The NDP should be presenting a viable alternative for voters instead of taking cheap shots

Richard Rolke is a columnist and senior reporter with The Morning Star.

B.C.’s official opposition is circling Vernon-Monashee like a hungry shark.

It was two weeks ago that the NDP issued a blistering press release against Liberal MLA Eric Foster and comments he made about homelessness while meeting with Vernon council.

“Eric Foster said his government could do more, but it refuses to. That’s simply not acceptable,” stated the release.

And a few days later, I received an e-mail from staff at NDP head office.

It stated, “Thought you might find this interesting – considering he was at an event regarding bookkeeping today.”

The he they were referring to was Foster and the event was his visit with Okanagan College students training in office administration and bookkeeping.

Attached to the NDP e-mail were links to stories going back to 2013 when there were questions about renovations to Foster’s constituency office.

At the time, then-auditor general John Doyle had reviewed invoices for work done at the leased office, including a furnace and plumbing.

“The scope of the work done under these expenditures seems beyond the alterations typically made to customize a rental property for the needs of a specific tenant,” stated Doyle.

The legislative assembly recovered $67,000 paid to the landlords from Foster’s constituency allowance, and Foster always defended his actions.

“If the comptroller didn’t want to pay the bill or felt things didn’t qualify, they wouldn’t have paid,” he said in 2013.

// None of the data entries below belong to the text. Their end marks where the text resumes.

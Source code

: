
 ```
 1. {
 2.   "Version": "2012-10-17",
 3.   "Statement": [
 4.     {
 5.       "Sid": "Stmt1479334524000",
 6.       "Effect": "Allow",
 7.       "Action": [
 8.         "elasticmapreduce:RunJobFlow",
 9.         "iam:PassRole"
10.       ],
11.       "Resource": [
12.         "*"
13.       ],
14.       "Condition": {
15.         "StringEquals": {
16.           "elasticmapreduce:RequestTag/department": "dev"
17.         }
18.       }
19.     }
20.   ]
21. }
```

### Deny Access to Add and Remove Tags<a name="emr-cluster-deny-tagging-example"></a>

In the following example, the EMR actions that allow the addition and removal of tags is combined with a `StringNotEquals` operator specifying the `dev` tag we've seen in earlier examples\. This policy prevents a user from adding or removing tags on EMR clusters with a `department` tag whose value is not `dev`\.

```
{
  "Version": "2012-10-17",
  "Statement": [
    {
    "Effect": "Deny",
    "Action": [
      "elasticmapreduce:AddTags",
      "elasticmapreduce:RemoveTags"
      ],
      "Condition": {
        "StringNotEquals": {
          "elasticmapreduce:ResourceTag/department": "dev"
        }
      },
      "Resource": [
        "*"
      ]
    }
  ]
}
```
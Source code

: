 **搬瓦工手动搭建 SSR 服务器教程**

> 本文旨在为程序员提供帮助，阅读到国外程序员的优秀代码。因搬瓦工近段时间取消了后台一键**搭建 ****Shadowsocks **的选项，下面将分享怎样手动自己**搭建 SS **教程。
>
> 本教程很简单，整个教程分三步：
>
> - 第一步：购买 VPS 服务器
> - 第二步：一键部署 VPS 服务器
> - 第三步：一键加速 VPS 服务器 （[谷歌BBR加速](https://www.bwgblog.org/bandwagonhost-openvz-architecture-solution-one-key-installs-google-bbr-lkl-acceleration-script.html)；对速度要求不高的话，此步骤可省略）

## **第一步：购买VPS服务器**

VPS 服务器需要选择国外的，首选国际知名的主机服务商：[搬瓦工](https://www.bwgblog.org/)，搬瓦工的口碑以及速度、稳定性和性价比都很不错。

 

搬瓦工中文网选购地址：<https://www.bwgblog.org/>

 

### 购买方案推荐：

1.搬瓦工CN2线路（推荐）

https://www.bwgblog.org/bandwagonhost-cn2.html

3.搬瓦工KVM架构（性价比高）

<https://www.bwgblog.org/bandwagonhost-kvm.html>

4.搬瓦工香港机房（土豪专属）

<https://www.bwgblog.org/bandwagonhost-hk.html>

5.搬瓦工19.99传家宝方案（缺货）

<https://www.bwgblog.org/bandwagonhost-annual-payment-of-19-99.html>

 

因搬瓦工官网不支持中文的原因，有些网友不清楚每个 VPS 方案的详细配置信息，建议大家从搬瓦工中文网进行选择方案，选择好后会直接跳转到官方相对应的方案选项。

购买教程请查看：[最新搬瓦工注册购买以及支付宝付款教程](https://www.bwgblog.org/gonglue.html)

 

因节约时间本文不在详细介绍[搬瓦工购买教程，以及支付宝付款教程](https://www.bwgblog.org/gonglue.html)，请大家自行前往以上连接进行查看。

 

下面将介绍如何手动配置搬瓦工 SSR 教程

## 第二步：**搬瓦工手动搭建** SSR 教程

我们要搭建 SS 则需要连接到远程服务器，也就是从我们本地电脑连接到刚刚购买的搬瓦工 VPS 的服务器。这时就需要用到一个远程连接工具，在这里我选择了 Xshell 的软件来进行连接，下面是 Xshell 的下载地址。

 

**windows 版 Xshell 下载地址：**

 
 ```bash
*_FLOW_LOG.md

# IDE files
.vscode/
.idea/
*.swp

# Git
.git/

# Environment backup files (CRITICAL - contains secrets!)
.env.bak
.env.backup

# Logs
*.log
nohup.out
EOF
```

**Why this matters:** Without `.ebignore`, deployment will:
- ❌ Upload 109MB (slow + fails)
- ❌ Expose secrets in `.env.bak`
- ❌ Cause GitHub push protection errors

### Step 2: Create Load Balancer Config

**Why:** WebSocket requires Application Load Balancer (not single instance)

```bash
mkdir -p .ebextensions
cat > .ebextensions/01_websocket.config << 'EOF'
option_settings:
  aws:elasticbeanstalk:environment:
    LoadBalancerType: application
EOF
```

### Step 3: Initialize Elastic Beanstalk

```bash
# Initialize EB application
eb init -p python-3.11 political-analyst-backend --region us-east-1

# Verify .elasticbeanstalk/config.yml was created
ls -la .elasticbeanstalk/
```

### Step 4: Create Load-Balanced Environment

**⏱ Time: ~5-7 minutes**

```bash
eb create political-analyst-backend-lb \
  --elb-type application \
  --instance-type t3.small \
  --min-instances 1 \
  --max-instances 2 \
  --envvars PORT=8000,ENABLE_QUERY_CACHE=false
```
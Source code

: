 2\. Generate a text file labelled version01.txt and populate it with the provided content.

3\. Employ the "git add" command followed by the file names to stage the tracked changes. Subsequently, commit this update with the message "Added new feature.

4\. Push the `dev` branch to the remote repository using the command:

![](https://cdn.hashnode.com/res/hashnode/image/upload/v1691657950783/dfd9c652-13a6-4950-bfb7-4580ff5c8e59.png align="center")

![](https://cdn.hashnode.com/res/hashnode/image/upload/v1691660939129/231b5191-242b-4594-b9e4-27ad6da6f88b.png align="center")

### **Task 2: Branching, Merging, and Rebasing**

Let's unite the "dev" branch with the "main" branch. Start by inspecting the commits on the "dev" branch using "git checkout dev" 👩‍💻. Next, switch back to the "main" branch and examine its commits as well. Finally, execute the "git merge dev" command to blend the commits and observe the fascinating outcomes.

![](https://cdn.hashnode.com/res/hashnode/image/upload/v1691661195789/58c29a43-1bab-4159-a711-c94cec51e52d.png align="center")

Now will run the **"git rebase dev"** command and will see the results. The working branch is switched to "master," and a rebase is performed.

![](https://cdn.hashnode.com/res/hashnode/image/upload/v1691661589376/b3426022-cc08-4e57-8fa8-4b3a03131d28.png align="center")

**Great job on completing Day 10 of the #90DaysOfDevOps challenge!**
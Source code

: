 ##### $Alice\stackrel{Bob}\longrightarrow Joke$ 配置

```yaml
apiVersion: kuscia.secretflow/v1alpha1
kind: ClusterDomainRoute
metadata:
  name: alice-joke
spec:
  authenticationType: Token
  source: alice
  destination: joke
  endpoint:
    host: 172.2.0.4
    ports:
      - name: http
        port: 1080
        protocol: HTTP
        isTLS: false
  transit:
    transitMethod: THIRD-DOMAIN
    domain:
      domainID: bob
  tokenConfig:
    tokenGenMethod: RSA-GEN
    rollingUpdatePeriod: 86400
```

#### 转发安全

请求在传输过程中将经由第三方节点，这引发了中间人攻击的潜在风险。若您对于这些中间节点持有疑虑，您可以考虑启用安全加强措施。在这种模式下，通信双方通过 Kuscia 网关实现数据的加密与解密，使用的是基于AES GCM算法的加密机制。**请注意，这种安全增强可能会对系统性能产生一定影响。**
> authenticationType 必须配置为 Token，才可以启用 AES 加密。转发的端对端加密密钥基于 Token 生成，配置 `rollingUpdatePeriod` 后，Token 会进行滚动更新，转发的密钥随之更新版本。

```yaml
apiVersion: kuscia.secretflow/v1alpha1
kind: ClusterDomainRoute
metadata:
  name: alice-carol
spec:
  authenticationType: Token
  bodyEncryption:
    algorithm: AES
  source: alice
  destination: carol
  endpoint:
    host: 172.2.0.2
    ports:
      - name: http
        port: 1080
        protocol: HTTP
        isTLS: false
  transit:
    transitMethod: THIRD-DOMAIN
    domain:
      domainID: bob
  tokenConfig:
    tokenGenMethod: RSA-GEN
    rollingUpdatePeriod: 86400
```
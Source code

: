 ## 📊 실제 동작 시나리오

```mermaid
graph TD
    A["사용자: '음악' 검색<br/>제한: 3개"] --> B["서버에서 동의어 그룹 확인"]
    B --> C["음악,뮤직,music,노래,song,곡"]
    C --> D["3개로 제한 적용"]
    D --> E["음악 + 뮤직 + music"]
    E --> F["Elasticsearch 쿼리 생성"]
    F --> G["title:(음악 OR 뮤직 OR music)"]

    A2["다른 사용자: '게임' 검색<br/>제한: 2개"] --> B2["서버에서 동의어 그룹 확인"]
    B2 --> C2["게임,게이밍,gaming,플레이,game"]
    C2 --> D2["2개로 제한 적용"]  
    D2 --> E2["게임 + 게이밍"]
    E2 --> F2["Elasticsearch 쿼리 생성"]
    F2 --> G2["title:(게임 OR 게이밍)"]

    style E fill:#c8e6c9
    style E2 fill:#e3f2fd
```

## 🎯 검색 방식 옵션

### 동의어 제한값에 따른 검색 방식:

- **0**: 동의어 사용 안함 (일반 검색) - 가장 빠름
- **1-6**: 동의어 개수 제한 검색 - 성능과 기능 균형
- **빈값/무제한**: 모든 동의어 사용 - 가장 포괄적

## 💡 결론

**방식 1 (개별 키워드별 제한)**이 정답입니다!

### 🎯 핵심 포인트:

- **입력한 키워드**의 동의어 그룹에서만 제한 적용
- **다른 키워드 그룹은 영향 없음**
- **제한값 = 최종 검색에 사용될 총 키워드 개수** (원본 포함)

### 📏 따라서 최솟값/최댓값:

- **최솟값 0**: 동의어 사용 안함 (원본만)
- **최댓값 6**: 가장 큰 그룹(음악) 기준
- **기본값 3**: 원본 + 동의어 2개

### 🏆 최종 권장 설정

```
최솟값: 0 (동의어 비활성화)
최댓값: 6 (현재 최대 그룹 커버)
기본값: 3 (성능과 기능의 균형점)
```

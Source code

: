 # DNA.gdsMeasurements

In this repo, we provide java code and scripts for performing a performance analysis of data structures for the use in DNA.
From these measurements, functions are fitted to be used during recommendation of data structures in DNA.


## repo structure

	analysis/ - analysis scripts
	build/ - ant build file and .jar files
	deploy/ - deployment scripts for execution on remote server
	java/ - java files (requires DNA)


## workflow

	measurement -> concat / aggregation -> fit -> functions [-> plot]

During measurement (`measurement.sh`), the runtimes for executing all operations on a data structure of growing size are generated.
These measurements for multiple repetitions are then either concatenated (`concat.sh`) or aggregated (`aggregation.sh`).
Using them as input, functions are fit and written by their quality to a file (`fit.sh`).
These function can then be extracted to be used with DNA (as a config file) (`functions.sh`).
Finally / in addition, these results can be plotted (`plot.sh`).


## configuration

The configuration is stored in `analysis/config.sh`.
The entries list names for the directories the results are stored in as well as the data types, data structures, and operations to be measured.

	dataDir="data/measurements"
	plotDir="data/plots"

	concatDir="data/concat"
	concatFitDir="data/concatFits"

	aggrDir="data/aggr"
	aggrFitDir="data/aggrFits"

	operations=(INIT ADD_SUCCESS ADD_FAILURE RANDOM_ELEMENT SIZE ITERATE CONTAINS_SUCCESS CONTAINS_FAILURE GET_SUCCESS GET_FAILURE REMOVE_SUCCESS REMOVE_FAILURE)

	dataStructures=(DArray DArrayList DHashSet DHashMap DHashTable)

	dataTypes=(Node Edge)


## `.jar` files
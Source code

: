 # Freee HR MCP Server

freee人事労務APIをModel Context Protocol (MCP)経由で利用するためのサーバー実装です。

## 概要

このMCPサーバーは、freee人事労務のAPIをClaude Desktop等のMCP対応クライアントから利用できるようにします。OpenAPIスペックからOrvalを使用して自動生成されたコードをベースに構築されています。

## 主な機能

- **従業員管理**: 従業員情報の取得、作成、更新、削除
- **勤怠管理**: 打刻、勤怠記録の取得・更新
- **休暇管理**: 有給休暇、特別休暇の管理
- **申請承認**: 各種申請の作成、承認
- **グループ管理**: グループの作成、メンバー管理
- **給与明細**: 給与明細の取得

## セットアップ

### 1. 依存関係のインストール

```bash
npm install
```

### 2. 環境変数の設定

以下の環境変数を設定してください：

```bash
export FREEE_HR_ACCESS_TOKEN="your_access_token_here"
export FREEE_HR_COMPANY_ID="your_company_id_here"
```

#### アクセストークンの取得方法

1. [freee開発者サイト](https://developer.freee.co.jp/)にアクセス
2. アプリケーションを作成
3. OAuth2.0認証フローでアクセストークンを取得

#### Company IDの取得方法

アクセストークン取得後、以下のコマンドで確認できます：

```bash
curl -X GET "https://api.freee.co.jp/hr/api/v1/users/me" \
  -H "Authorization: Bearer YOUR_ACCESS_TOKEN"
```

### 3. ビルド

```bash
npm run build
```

B.C.’s conflict of interest commissioner at the time also cleared Foster of any conflict for leasing office space owned by the family of his executive assistant.

So it’s interesting that three years later, the NDP are reminding local media of the  office renos.

The obvious reason is the NDP believe  Foster’s grasp on Vernon-Monashee is weak leading up to May’s election.

Yes, Foster should be held to account for his actions or non-actions as an MLA, but the NDP are simply playing games.

Case in point, the press release about Foster’s comments on homelessness only served up rhetoric and no solutions on how to address this complex matter.

In terms of the e-mail, the NDP are simply trying to make Foster look bad. But the chances of that so-called scandal sticking are slim given that it was three years ago and it didn’t stop him from topping the polls in 2013.

Voters have moved on to other issues and it’s those, such as Stickle Road, that may decide Foster’s future this May.

What may also stick in the election is the public’s distaste for low-ball tactics to earn political points, and specifically the NDP issuing e-mails and press releases simply to stir the pot.

And while the NDP are rehashing past history to make Liberals look bad, remember that tables can be easily turned.

What’s stopping Foster from resurrecting the debate over the official opposition collecting more than $500,000 from constituency office budgets for party purposes?

“How do they justify taking $200 out of every constituency office every month to send it to Victoria to hire someone to work for the party?” said Foster in 2013.

“Mine was disclosed, day one, receipts paid. It (NDP actions) is totally against the rules.”

In the end, the NDP should be focused on providing voters with a viable option to the Liberals instead of partisanship. If not, the chickens could come home to roost at election time.